Vivimos, por otro lado, en la perpetua cultura del zasca. Hablar es sentenciar. Me cuesta desprenderme, en mis interacciones, de la pegajosa sensación de que cualquier cosa que diga puede producir un enfado sin vuelta atrás en mi interlocutor. Una no solo debe tener un cuerpo perfecto, un trabajo de éxito y ser siempre feliz, sino que no puede desdecirse, ni siquiera matizar, no digamos ya negar todo lo que ha dicho anteriormente. Borro constantemente audios y mensajes de texto en aplicaciones de mensajería instantánea por miedo a parecer demasiado lo que sea. Cuando no lo hago, no hay segundas oportunidades sino castigos. Demasiado deprisa, demasiado borde, demasiado intensa, demasiado largo, demasiado imprecisa. Es axfisiante.
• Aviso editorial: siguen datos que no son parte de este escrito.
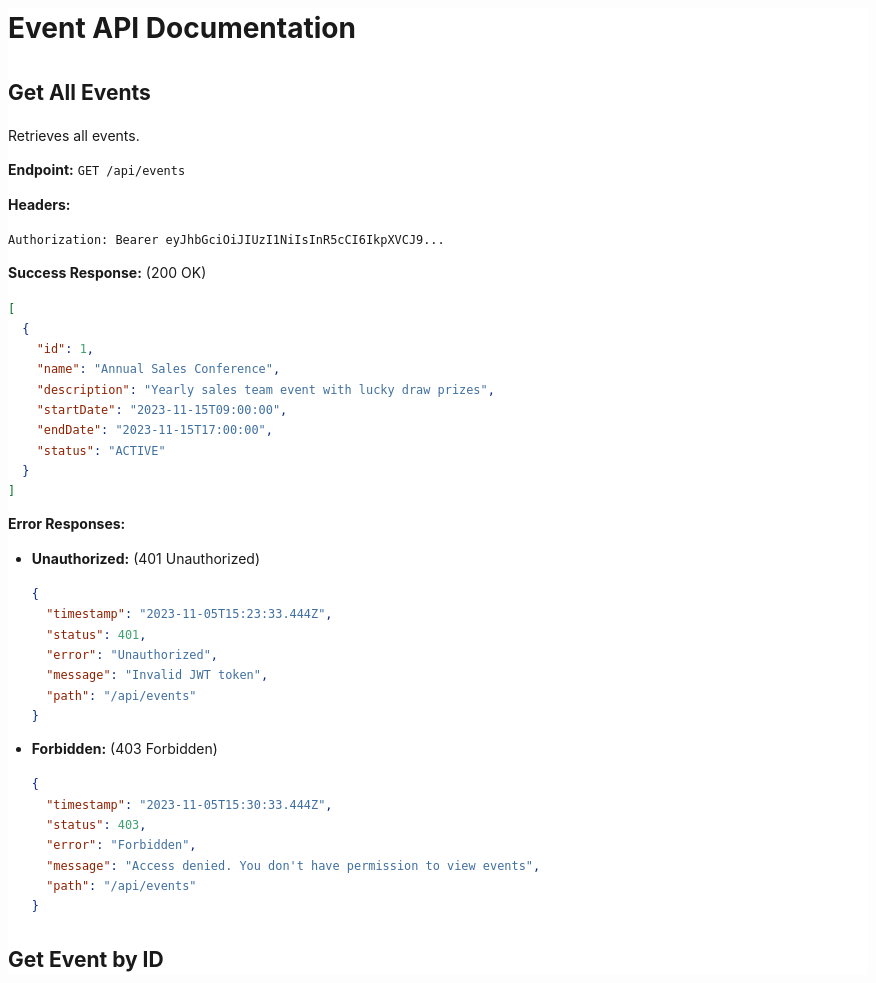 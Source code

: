 # Event API Documentation

## Get All Events

Retrieves all events.

**Endpoint:** `GET /api/events`

**Headers:**
```
Authorization: Bearer eyJhbGciOiJIUzI1NiIsInR5cCI6IkpXVCJ9...
```

**Success Response:** (200 OK)
```json
[
  {
    "id": 1,
    "name": "Annual Sales Conference",
    "description": "Yearly sales team event with lucky draw prizes",
    "startDate": "2023-11-15T09:00:00",
    "endDate": "2023-11-15T17:00:00",
    "status": "ACTIVE"
  }
]
```

**Error Responses:**

- **Unauthorized:** (401 Unauthorized)
  ```json
  {
    "timestamp": "2023-11-05T15:23:33.444Z",
    "status": 401,
    "error": "Unauthorized",
    "message": "Invalid JWT token",
    "path": "/api/events"
  }
  ```

- **Forbidden:** (403 Forbidden)
  ```json
  {
    "timestamp": "2023-11-05T15:30:33.444Z",
    "status": 403,
    "error": "Forbidden",
    "message": "Access denied. You don't have permission to view events",
    "path": "/api/events"
  }
  ```

## Get Event by ID
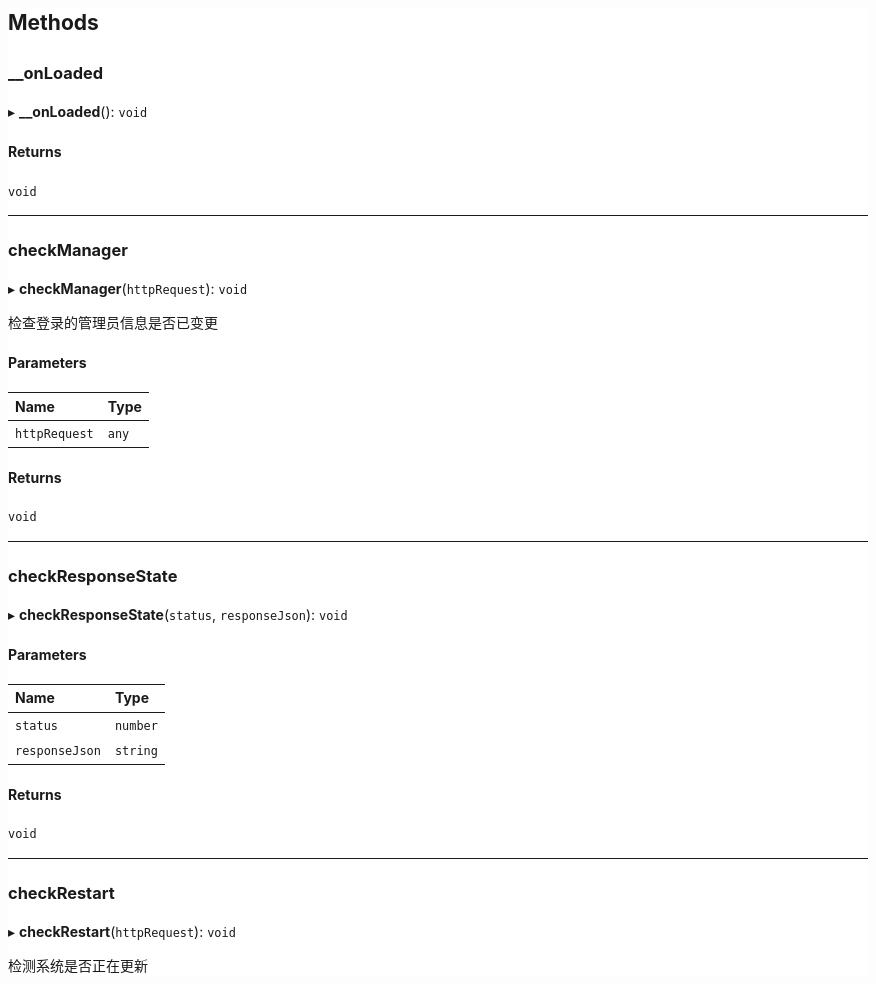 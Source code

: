 ## Methods

### \_\_onLoaded

▸ **__onLoaded**(): `void`

#### Returns

`void`

___

### checkManager

▸ **checkManager**(`httpRequest`): `void`

检查登录的管理员信息是否已变更

#### Parameters

| Name | Type |
| :------ | :------ |
| `httpRequest` | `any` |

#### Returns

`void`

___

### checkResponseState

▸ **checkResponseState**(`status`, `responseJson`): `void`

#### Parameters

| Name | Type |
| :------ | :------ |
| `status` | `number` |
| `responseJson` | `string` |

#### Returns

`void`

___

### checkRestart

▸ **checkRestart**(`httpRequest`): `void`

检测系统是否正在更新
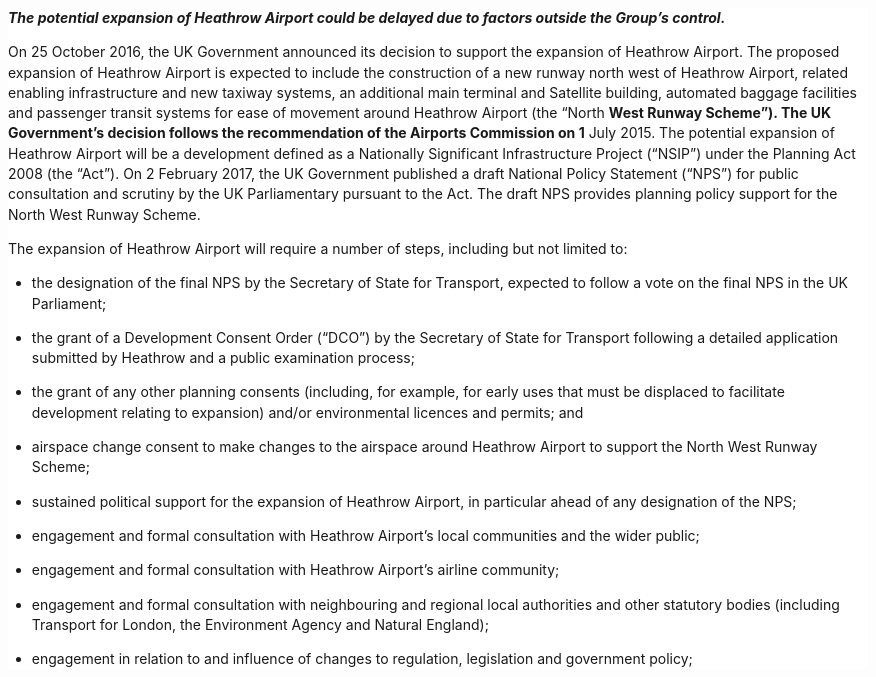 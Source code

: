 **_The potential expansion of Heathrow Airport could be delayed due to factors outside the Group’s control._**

On 25 October 2016, the UK Government announced its decision to support the expansion of Heathrow Airport. The
proposed expansion of Heathrow Airport is expected to include the construction of a new runway north west of Heathrow
Airport, related enabling infrastructure and new taxiway systems, an additional main terminal and Satellite building,
automated baggage facilities and passenger transit systems for ease of movement around Heathrow Airport (the “North
**West Runway Scheme”). The UK Government’s decision follows the recommendation of the Airports Commission on 1**
July 2015. The potential expansion of Heathrow Airport will be a development defined as a Nationally Significant
Infrastructure Project (“NSIP”) under the Planning Act 2008 (the “Act”). On 2 February 2017, the UK Government
published a draft National Policy Statement (“NPS”) for public consultation and scrutiny by the UK Parliamentary
pursuant to the Act. The draft NPS provides planning policy support for the North West Runway Scheme.

The expansion of Heathrow Airport will require a number of steps, including but not limited to:

   - the designation of the final NPS by the Secretary of State for Transport, expected to follow a vote on the final
NPS in the UK Parliament;

   - the grant of a Development Consent Order (“DCO”) by the Secretary of State for Transport following a detailed
application submitted by Heathrow and a public examination process;

   - the grant of any other planning consents (including, for example, for early uses that must be displaced to facilitate
development relating to expansion) and/or environmental licences and permits; and

   - airspace change consent to make changes to the airspace around Heathrow Airport to support the North West
Runway Scheme;

   - sustained political support for the expansion of Heathrow Airport, in particular ahead of any designation of the
NPS;

   - engagement and formal consultation with Heathrow Airport’s local communities and the wider public;

   - engagement and formal consultation with Heathrow Airport’s airline community;

   - engagement and formal consultation with neighbouring and regional local authorities and other statutory bodies
(including Transport for London, the Environment Agency and Natural England);

   - engagement in relation to and influence of changes to regulation, legislation and government policy;
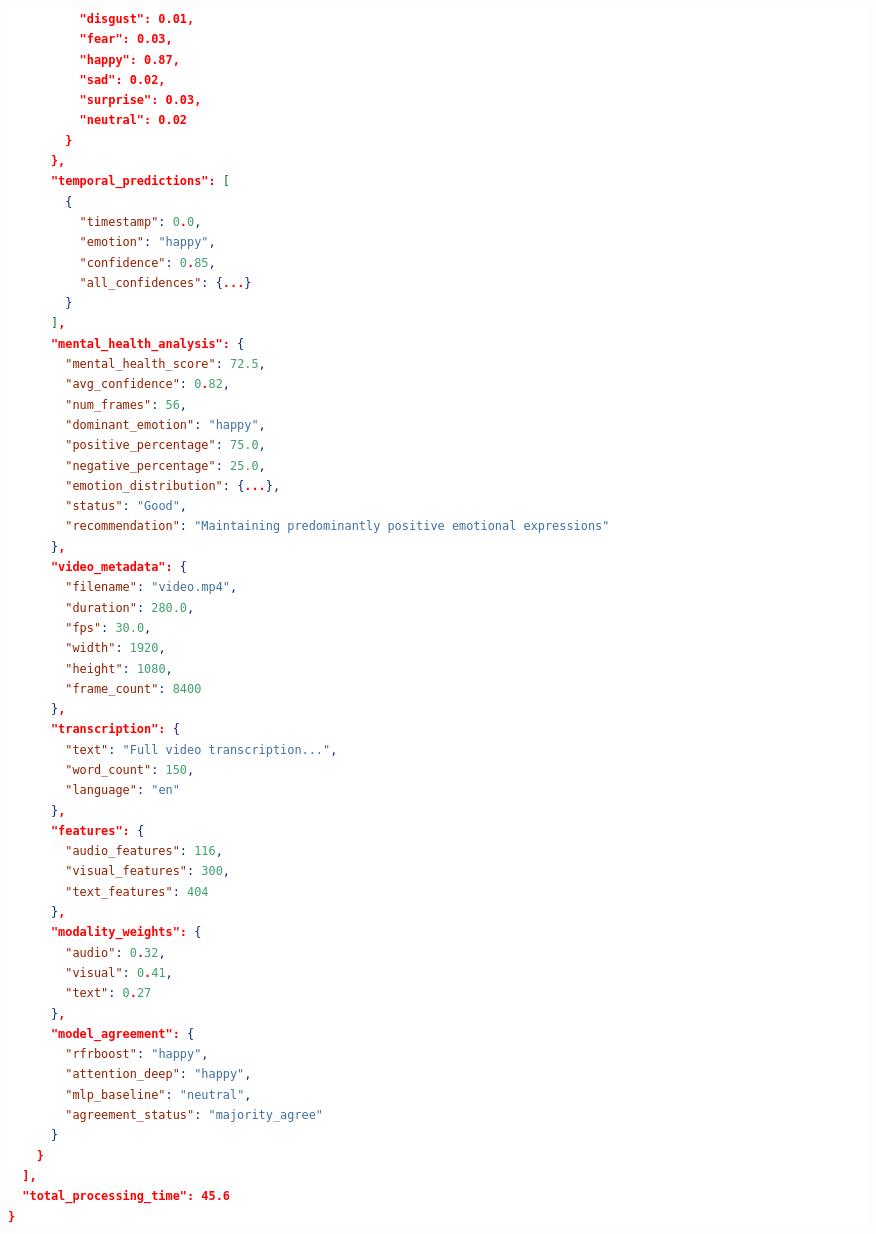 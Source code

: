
 ```json
          "disgust": 0.01,
          "fear": 0.03,
          "happy": 0.87,
          "sad": 0.02,
          "surprise": 0.03,
          "neutral": 0.02
        }
      },
      "temporal_predictions": [
        {
          "timestamp": 0.0,
          "emotion": "happy",
          "confidence": 0.85,
          "all_confidences": {...}
        }
      ],
      "mental_health_analysis": {
        "mental_health_score": 72.5,
        "avg_confidence": 0.82,
        "num_frames": 56,
        "dominant_emotion": "happy",
        "positive_percentage": 75.0,
        "negative_percentage": 25.0,
        "emotion_distribution": {...},
        "status": "Good",
        "recommendation": "Maintaining predominantly positive emotional expressions"
      },
      "video_metadata": {
        "filename": "video.mp4",
        "duration": 280.0,
        "fps": 30.0,
        "width": 1920,
        "height": 1080,
        "frame_count": 8400
      },
      "transcription": {
        "text": "Full video transcription...",
        "word_count": 150,
        "language": "en"
      },
      "features": {
        "audio_features": 116,
        "visual_features": 300,
        "text_features": 404
      },
      "modality_weights": {
        "audio": 0.32,
        "visual": 0.41,
        "text": 0.27
      },
      "model_agreement": {
        "rfrboost": "happy",
        "attention_deep": "happy",
        "mlp_baseline": "neutral",
        "agreement_status": "majority_agree"
      }
    }
  ],
  "total_processing_time": 45.6
}
```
Se impone el silencio sancionador hasta en el camino de deconstrucción y aprendizaje hacia un mundo sin opresiones ni discriminaciones, que debería ser un espacio liberador. Y pienso, por ejemplo, en la punzada de celos que noto en un hombre al que le gusto. Avergonzado de su emoción, se enroca y se aleja, como si estuviera tomando conciencia de estar a punto de arruinarse la vida por no asumir en el tiempo socialmente establecido un amor no romántico de libro. No admite, no pregunto, no hablamos. 

Como ocurre en la música, en ocasiones el silencio forma parte de la propia comunicación y entonces presenta un valor incalculable. Sin embargo, en otras, la música se para porque se rompe una cuerda, se ralla el disco o se cae el wifi. Y entre ese silencio y lo que se dice cuando la comunicación se retoma, hay una verdad irremplazable: lo que se quiere decir. Tiren de ella, sáquenla a la luz, déjenla volar hacia su interlocutor. Hablen: sean bálsamo contra tribulaciones ajenas y propias. Yo les prometo que mi próxima trenza tendrá banda sonora.